START Data under study
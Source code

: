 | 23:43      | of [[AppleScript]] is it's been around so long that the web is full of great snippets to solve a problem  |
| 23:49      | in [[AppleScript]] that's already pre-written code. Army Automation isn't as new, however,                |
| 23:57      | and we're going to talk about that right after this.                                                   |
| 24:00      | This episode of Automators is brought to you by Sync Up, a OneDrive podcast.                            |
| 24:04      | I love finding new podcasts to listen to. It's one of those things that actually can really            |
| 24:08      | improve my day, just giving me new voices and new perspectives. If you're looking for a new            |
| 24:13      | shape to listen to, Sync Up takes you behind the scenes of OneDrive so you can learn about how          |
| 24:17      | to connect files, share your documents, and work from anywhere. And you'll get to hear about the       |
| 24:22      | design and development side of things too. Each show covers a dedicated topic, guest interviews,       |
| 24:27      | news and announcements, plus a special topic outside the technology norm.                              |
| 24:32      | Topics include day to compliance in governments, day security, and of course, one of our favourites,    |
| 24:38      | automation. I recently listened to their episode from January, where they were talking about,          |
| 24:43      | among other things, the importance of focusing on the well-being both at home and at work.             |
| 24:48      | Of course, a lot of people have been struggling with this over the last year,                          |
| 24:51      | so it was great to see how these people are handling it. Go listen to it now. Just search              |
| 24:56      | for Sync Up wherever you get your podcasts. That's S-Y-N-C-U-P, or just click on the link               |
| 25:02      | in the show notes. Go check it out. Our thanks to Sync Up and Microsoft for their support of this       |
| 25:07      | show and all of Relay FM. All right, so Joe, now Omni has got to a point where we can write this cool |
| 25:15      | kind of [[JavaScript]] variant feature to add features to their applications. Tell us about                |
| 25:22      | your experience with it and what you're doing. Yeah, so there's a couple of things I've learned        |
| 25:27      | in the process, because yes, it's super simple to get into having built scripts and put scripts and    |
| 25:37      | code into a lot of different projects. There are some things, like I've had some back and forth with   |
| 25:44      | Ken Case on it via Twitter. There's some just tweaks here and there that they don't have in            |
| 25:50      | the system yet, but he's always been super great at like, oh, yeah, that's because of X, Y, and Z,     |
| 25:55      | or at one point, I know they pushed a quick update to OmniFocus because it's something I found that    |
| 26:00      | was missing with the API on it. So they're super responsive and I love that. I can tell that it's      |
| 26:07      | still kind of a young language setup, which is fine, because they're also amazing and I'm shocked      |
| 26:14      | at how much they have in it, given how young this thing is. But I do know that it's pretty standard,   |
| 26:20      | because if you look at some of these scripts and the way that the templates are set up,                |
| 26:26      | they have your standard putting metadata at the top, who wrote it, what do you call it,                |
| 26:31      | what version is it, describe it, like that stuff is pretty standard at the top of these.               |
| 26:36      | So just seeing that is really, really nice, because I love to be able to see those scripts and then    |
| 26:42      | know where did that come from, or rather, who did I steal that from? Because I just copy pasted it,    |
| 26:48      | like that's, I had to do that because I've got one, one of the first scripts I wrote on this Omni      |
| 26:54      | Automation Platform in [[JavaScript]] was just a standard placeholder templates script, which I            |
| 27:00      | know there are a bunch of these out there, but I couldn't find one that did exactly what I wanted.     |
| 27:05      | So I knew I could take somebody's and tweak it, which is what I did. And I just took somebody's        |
END Data under study
■ Work task ■
Report only the number of lines that hold the string "their" in this listing.

■ Written solution ■
3